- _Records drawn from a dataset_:
* * * * * * * * *

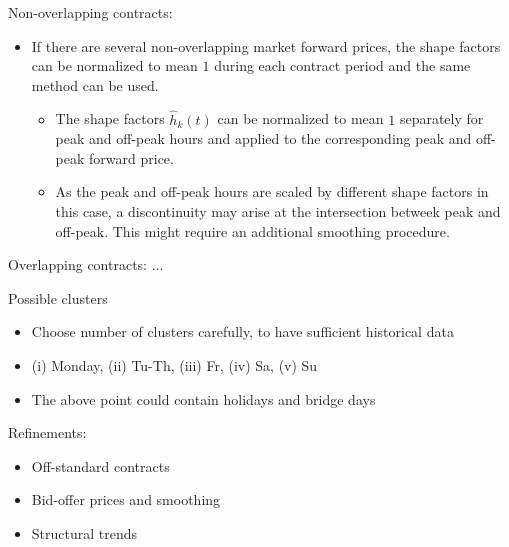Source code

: \documentclass{beamer}
\begin{document}
\begin{frame}
    Non-overlapping contracts:
    \begin{itemize}
        \item If there are several non-overlapping market forward prices, the shape factors can be normalized to mean $1$ during each contract period and the same method can be used.

              \begin{itemize}
                  \item The shape factors $\hat h_k(t)$ can be normalized to mean $1$ separately for peak and off-peak hours and applied to the corresponding peak and off-peak forward price.

                  \item As the peak and off-peak hours are scaled by different shape factors in this case, a discontinuity may arise at the intersection betweek peak and off-peak. This might require an additional smoothing procedure.
              \end{itemize}
    \end{itemize}
\end{frame}


\begin{frame}
    Overlapping contracts: ...
\end{frame}


\begin{frame}
    Possible clusters
    \begin{itemize}
        \item Choose number of clusters carefully, to have sufficient historical data

        \item (i) Monday, (ii) Tu-Th, (iii) Fr, (iv) Sa, (v) Su

        \item The above point could contain holidays and bridge days
    \end{itemize}
\end{frame}


\begin{frame}
    Refinements:
    \begin{itemize}
        \item Off-standard contracts
        \item Bid-offer prices and smoothing
        \item Structural trends
    \end{itemize}
\end{frame}


\nocite{*}

\end{document}
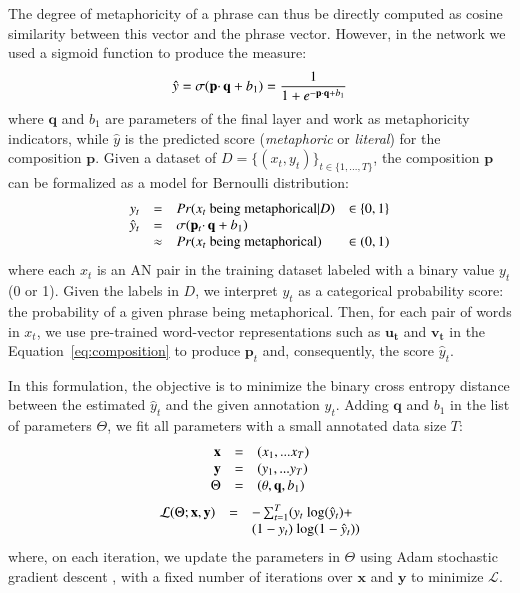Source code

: The degree of metaphoricity of a phrase can thus be directly computed as cosine similarity between this vector and the phrase vector.
However, in the network we used a sigmoid function to produce the measure:  
\begin{equation}
\hat{y} = \sigma(\mathbf{p} \cdotp \mathbf{q} + b_1) \\
= \frac{1}{1+e^{-\mathbf{p} \cdotp \mathbf{q} + b_1}}
\end{equation}
where $\mathbf{q}$ and $b_1$ are parameters of the final layer and work as metaphoricity indicators, while $\hat{y}$ is the predicted score (\textit{metaphoric} or \textit{literal}) for the composition $\mathbf{p}$. Given a dataset of $D = \{(x_t, y_t)\}_{t \in \{1,...,T\}}$, the composition $\mathbf{p}$ can be formalized as a model for Bernoulli distribution:
\begin{equation}
    \begin{array}{r c l l}
        y_t &=& Pr(x_t\ \mathrm{being\ metaphorical}|D) &\in \{0,1\}\\
        \hat{y}_t & = & \sigma(\mathbf{p}_t \cdotp \mathbf{q} + b_1) & \\
        		  & \approx & Pr(x_t\ \mathrm{being\ metaphorical}) &\in (0, 1) \\
    \end{array}
\end{equation}
where each $x_t$ is an AN pair in the training dataset labeled with a binary value $y_t$  (0 or 1). Given the labels in $D$, we interpret $y_t$ as a categorical probability score: the probability of a given phrase being metaphorical. Then, for each pair of words in $x_t$, we use pre-trained word-vector representations such as $\mathbf{u_t}$ and $\mathbf{v_t}$ in the Equation~\ref{eq:composition} to produce $\mathbf{p}_t$ and, consequently, the score $\hat{y}_t$.

In this formulation, the objective is to minimize the binary cross entropy distance between the estimated $\hat{y}_t$ and the given annotation $y_t$. Adding $\mathbf{q}$ and $b_1$ in the list of parameters $\Theta$, we fit all parameters with a small annotated data size $T$:
\begin{equation}
    \begin{array}{r c l}
        \mathbf{x} &=& (x_1, ... x_T) \\
        \mathbf{y} &=& (y_1, ... y_T) \\
        \Theta &=& (\theta, \mathbf{q}, b_1) \\
    \end{array}
\end{equation}
\begin{equation}
\begin{array}{r l l}
\mathcal{L}(\Theta;\mathbf{x}, \mathbf{y}) &=& -\sum_{t=1}^{T}( y_t\ \mathrm{log} (\hat{y}_t) + \\
 & & (1-y_t)\ \mathrm{log} (1-\hat{y}_t))
\end{array}
\end{equation}
where, on each iteration, we update the parameters in $\Theta$ using Adam stochastic gradient descent \cite{kingma2014adam}, with a fixed number of iterations over $\mathbf{x}$ and $\mathbf{y}$ to minimize $\mathcal{L}$.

* * * * * * * * *

All lines above with the word "sigma" need to be reported.

- _RESULT OF THE EXERCISE_:
\hat{y} = \sigma(\mathbf{p} \cdotp \mathbf{q} + b_1) \\
        \hat{y}_t & = & \sigma(\mathbf{p}_t \cdotp \mathbf{q} + b_1) & \\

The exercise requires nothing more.